TO DO: For the entries that follow, restate word for word the line containing "Man kann innerhalb", the line containing "innerhalb dieser Tags", and every line that lies between them.

SUPPLIED DATA:

*** Begin section ***

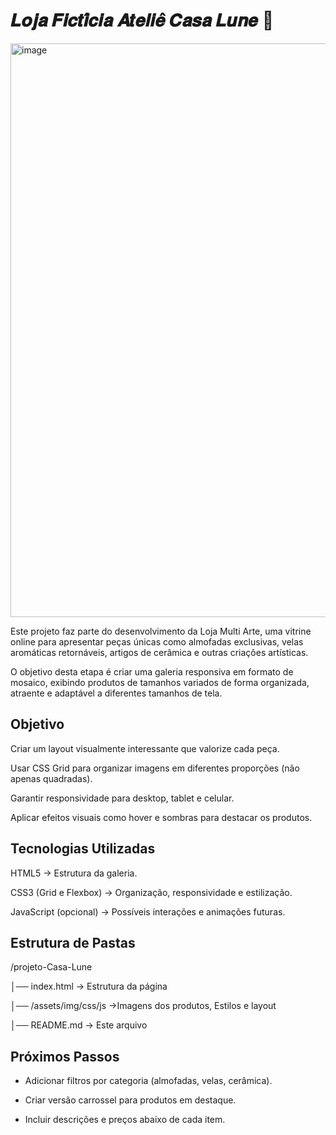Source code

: # 𝑳𝒐𝒋𝒂 𝑭𝒊𝒄𝒕𝒊́𝒄𝒊𝒂 𝑨𝒕𝒆𝒍𝒊𝒆̂ 𝑪𝒂𝒔𝒂 𝑳𝒖𝒏𝒆 🌙

<img width="1900" height="918" alt="image" src="https://github.com/user-attachments/assets/bb3e892d-b1af-4ae6-b766-32a82e37f454" />


Este projeto faz parte do desenvolvimento da Loja Multi Arte, uma vitrine online para apresentar peças únicas como almofadas exclusivas, velas aromáticas retornáveis, artigos de cerâmica e outras criações artísticas.

O objetivo desta etapa é criar uma galeria responsiva em formato de mosaico, exibindo produtos de tamanhos variados de forma organizada, atraente e adaptável a diferentes tamanhos de tela.

## Objetivo

Criar um layout visualmente interessante que valorize cada peça.

Usar CSS Grid para organizar imagens em diferentes proporções (não apenas quadradas).

Garantir responsividade para desktop, tablet e celular.

Aplicar efeitos visuais como hover e sombras para destacar os produtos.

## Tecnologias Utilizadas

HTML5 → Estrutura da galeria.

CSS3 (Grid e Flexbox) → Organização, responsividade e estilização.

JavaScript (opcional) → Possíveis interações e animações futuras.

## Estrutura de Pastas
/projeto-Casa-Lune

│── index.html  → Estrutura da página

│── /assets/img/css/js →Imagens dos produtos, Estilos e layout

│── README.md → Este arquivo

## Próximos Passos

- Adicionar filtros por categoria (almofadas, velas, cerâmica).

- Criar versão carrossel para produtos em destaque.

- Incluir descrições e preços abaixo de cada item.
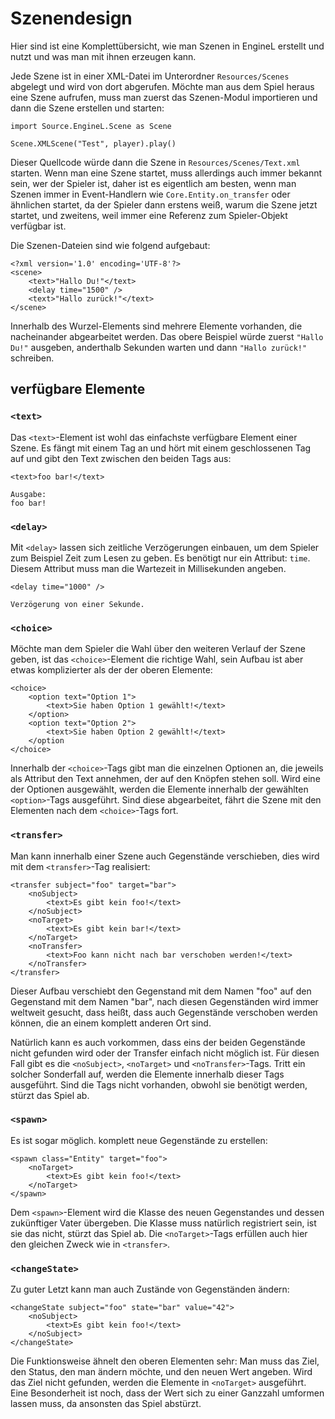 # Szenendesign

Hier sind ist eine Komplettübersicht, wie man Szenen in EngineL erstellt und nutzt und was man mit
ihnen erzeugen kann.

Jede Szene ist in einer XML-Datei im Unterordner `Resources/Scenes` abgelegt und wird von dort
abgerufen. Möchte man aus dem Spiel heraus eine Szene aufrufen, muss man zuerst das Szenen-Modul
importieren und dann die Szene erstellen und starten:

    import Source.EngineL.Scene as Scene

    Scene.XMLScene("Test", player).play()

Dieser Quellcode würde dann die Szene in `Resources/Scenes/Text.xml` starten. Wenn man eine Szene
startet, muss allerdings auch immer bekannt sein, wer der Spieler ist, daher ist es eigentlich am
besten, wenn man Szenen immer in Event-Handlern wie `Core.Entity.on_transfer` oder ähnlichen startet,
da der Spieler dann erstens weiß, warum die Szene jetzt startet, und zweitens, weil immer eine
Referenz zum Spieler-Objekt verfügbar ist.

Die Szenen-Dateien sind wie folgend aufgebaut:

    <?xml version='1.0' encoding='UTF-8'?>
    <scene>
        <text>"Hallo Du!"</text>
        <delay time="1500" />
        <text>"Hallo zurück!"</text>
    </scene>

Innerhalb des Wurzel-Elements sind mehrere Elemente vorhanden, die nacheinander abgearbeitet werden.
Das obere Beispiel würde zuerst `"Hallo Du!"` ausgeben, anderthalb Sekunden warten und dann `"Hallo
zurück!"` schreiben.

## verfügbare Elemente

### `<text>`

Das `<text>`-Element ist wohl das einfachste verfügbare Element einer Szene. Es fängt mit einem Tag
an und hört mit einem geschlossenen Tag auf und gibt den Text zwischen den beiden Tags aus:

    <text>foo bar!</text>

    Ausgabe:
    foo bar!

### `<delay>`

Mit `<delay>` lassen sich zeitliche Verzögerungen einbauen, um dem Spieler zum Beispiel Zeit zum
Lesen zu geben. Es benötigt nur ein Attribut: `time`. Diesem Attribut muss man die Wartezeit in
Millisekunden angeben.

    <delay time="1000" />

    Verzögerung von einer Sekunde.

### `<choice>`

Möchte man dem Spieler die Wahl über den weiteren Verlauf der Szene geben, ist das `<choice>`-Element
die richtige Wahl, sein Aufbau ist aber etwas komplizierter als der der oberen Elemente:

    <choice>
        <option text="Option 1">
            <text>Sie haben Option 1 gewählt!</text>
        </option>
        <option text="Option 2">
            <text>Sie haben Option 2 gewählt!</text>
        </option
    </choice>

Innerhalb der `<choice>`-Tags gibt man die einzelnen Optionen an, die jeweils als Attribut den Text
annehmen, der auf den Knöpfen stehen soll. Wird eine der Optionen ausgewählt, werden die Elemente
innerhalb der gewählten `<option>`-Tags ausgeführt. Sind diese abgearbeitet, fährt die Szene mit
den Elementen nach dem `<choice>`-Tags fort.

### `<transfer>`

Man kann innerhalb einer Szene auch Gegenstände verschieben, dies wird mit dem `<transfer>`-Tag
realisiert:

    <transfer subject="foo" target="bar">
        <noSubject>
            <text>Es gibt kein foo!</text>
        </noSubject>
        <noTarget>
            <text>Es gibt kein bar!</text>
        </noTarget>
        <noTransfer>
            <text>Foo kann nicht nach bar verschoben werden!</text>
        </noTransfer>
    </transfer>

Dieser Aufbau verschiebt den Gegenstand mit dem Namen "foo" auf den Gegenstand mit dem Namen "bar", nach
diesen Gegenständen wird immer weltweit gesucht, dass heißt, dass auch Gegenstände verschoben werden
können, die an einem komplett anderen Ort sind.

Natürlich kann es auch vorkommen, dass eins der beiden Gegenstände nicht gefunden wird oder der
Transfer einfach nicht möglich ist. Für diesen Fall gibt es die `<noSubject>`, `<noTarget>` und
`<noTransfer>`-Tags. Tritt ein solcher Sonderfall auf, werden die Elemente innerhalb dieser Tags
ausgeführt. Sind die Tags nicht vorhanden, obwohl sie benötigt werden, stürzt das Spiel ab.

### `<spawn>`

Es ist sogar möglich. komplett neue Gegenstände zu erstellen:

    <spawn class="Entity" target="foo">
        <noTarget>
            <text>Es gibt kein foo!</text>
        </noTarget>
    </spawn>

Dem `<spawn>`-Element wird die Klasse des neuen Gegenstandes und dessen zukünftiger Vater übergeben.
Die Klasse muss natürlich registriert sein, ist sie das nicht, stürzt das Spiel ab. Die `<noTarget>`-Tags
erfüllen auch hier den gleichen Zweck wie in `<transfer>`.

### `<changeState>`

Zu guter Letzt kann man auch Zustände von Gegenständen ändern:

    <changeState subject="foo" state="bar" value="42">
        <noSubject>
            <text>Es gibt kein foo!</text>
        </noSubject>
    </changeState>

Die Funktionsweise ähnelt den oberen Elementen sehr: Man muss das Ziel, den Status, den man ändern
möchte, und den neuen Wert angeben. Wird das Ziel nicht gefunden, werden die Elemente in `<noTarget>`
ausgeführt. Eine Besonderheit ist noch, dass der Wert sich zu einer Ganzzahl umformen lassen muss,
da ansonsten das Spiel abstürzt.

*** End section ***

RESPONSE:
Man kann innerhalb einer Szene auch Gegenstände verschieben, dies wird mit dem `<transfer>`-Tag
realisiert:

    <transfer subject="foo" target="bar">
        <noSubject>
            <text>Es gibt kein foo!</text>
        </noSubject>
        <noTarget>
            <text>Es gibt kein bar!</text>
        </noTarget>
        <noTransfer>
            <text>Foo kann nicht nach bar verschoben werden!</text>
        </noTransfer>
    </transfer>

Dieser Aufbau verschiebt den Gegenstand mit dem Namen "foo" auf den Gegenstand mit dem Namen "bar", nach
diesen Gegenständen wird immer weltweit gesucht, dass heißt, dass auch Gegenstände verschoben werden
können, die an einem komplett anderen Ort sind.

Natürlich kann es auch vorkommen, dass eins der beiden Gegenstände nicht gefunden wird oder der
Transfer einfach nicht möglich ist. Für diesen Fall gibt es die `<noSubject>`, `<noTarget>` und
`<noTransfer>`-Tags. Tritt ein solcher Sonderfall auf, werden die Elemente innerhalb dieser Tags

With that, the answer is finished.